> _Task directions_: Exact copies of the lines from the line containing "#prequisite steps <br>" through the last line of the entries below are the whole answer.
[Record excerpts Boundary: Start]
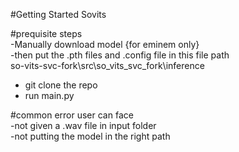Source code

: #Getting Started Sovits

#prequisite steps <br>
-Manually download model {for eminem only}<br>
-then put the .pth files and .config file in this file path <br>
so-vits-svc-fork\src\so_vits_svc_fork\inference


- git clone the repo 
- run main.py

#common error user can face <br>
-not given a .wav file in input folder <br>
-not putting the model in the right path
[Record excerpts Boundary: End]
> _Written solution_:
#prequisite steps <br>
-Manually download model {for eminem only}<br>
-then put the .pth files and .config file in this file path <br>
so-vits-svc-fork\src\so_vits_svc_fork\inference


- git clone the repo 
- run main.py

#common error user can face <br>
-not given a .wav file in input folder <br>
-not putting the model in the right path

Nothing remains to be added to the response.